[Stored data entries]

-*-

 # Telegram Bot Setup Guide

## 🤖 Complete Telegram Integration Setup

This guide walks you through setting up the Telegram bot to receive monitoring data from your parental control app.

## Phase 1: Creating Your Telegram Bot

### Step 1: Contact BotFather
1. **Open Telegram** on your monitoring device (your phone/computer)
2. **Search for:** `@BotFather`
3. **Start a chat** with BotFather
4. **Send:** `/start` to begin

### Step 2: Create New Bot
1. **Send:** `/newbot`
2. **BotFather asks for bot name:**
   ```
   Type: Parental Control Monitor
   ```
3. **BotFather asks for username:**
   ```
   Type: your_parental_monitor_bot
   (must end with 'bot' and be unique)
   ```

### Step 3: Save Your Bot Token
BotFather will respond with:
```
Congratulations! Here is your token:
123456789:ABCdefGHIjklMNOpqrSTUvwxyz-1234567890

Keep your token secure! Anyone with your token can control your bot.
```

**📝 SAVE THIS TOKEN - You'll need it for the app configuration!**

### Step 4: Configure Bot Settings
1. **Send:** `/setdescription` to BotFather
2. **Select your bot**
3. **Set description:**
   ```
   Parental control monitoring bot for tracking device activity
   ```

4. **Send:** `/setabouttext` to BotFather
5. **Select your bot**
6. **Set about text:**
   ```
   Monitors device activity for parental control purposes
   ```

-*-

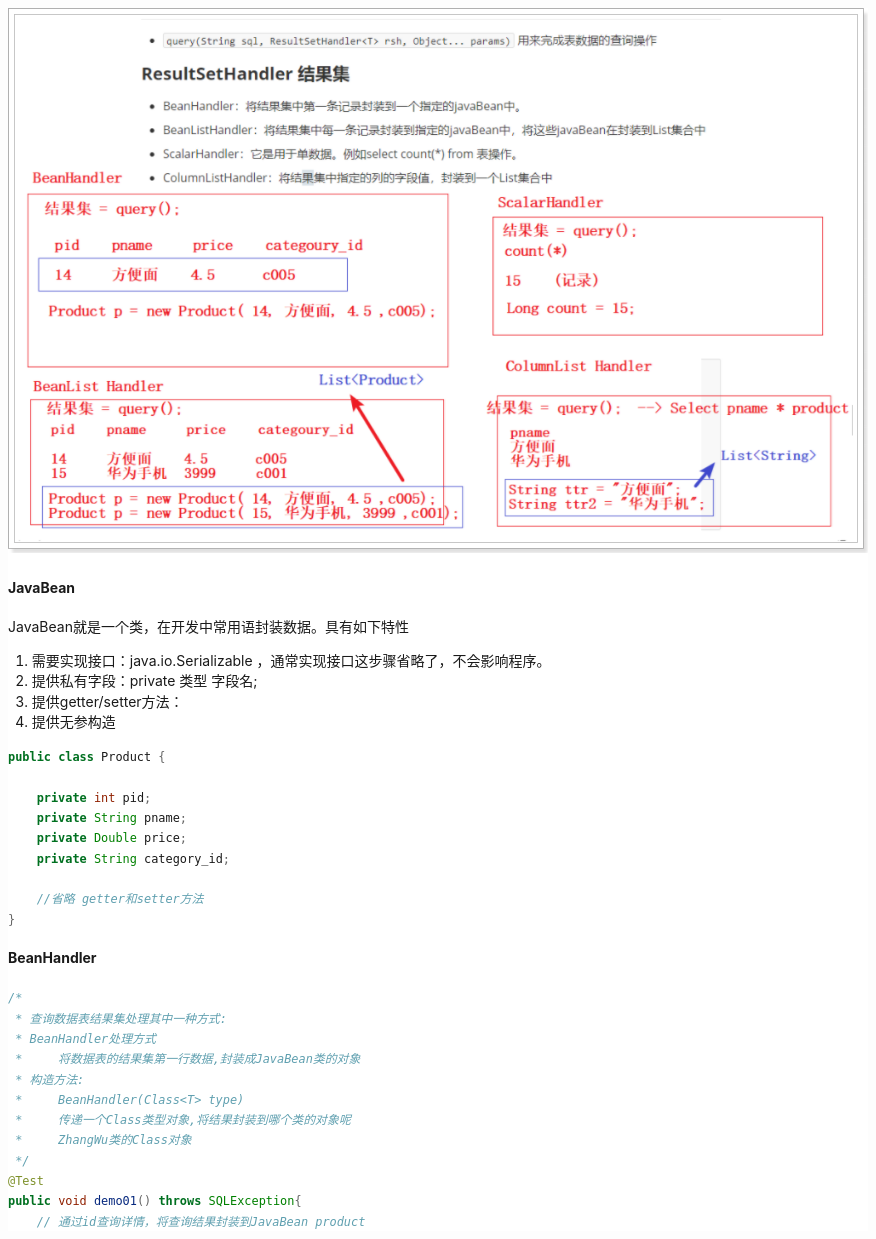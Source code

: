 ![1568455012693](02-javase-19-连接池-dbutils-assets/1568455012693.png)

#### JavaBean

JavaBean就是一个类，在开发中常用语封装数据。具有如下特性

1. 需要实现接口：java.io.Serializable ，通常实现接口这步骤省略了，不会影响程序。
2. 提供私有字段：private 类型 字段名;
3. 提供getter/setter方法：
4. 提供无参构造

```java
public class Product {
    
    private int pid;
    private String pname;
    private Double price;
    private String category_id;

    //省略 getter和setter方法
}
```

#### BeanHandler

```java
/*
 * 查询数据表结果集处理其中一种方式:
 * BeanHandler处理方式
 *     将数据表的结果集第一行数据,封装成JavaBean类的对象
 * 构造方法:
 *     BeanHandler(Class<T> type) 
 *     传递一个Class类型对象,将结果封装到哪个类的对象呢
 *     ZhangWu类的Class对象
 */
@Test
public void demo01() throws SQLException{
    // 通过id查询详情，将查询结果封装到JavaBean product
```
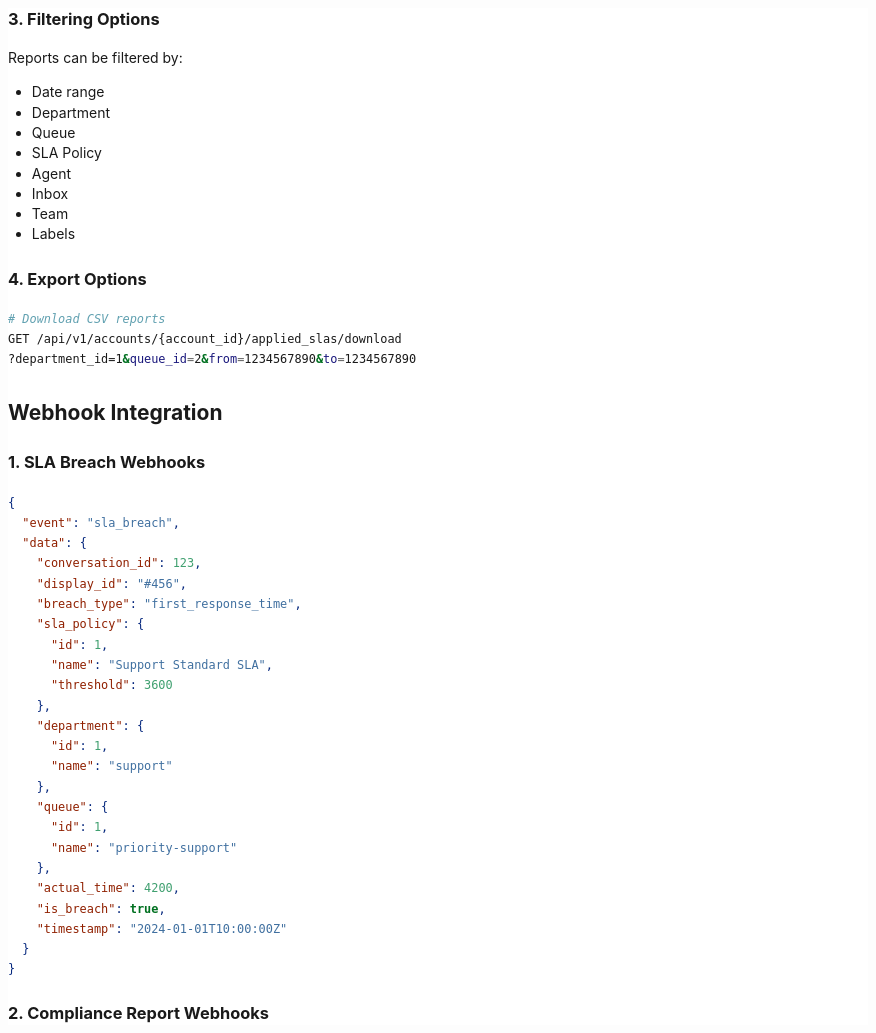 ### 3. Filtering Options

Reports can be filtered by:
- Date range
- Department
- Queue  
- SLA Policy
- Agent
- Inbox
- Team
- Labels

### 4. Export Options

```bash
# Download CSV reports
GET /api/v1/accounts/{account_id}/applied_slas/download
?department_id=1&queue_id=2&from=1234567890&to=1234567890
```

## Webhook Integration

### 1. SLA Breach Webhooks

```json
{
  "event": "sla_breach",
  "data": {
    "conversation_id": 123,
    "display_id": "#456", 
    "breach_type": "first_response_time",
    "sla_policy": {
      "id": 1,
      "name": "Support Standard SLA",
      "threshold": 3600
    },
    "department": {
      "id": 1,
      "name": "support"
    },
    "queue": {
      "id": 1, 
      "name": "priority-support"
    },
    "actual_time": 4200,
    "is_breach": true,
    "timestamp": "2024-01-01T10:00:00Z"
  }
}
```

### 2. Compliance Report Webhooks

-*-

Task to complete:
Copy every line above in which the string "monitoring" shows up.

Output for this exercise:
This guide walks you through setting up the Telegram bot to receive monitoring data from your parental control app.
1. **Open Telegram** on your monitoring device (your phone/computer)
   Parental control monitoring bot for tracking device activity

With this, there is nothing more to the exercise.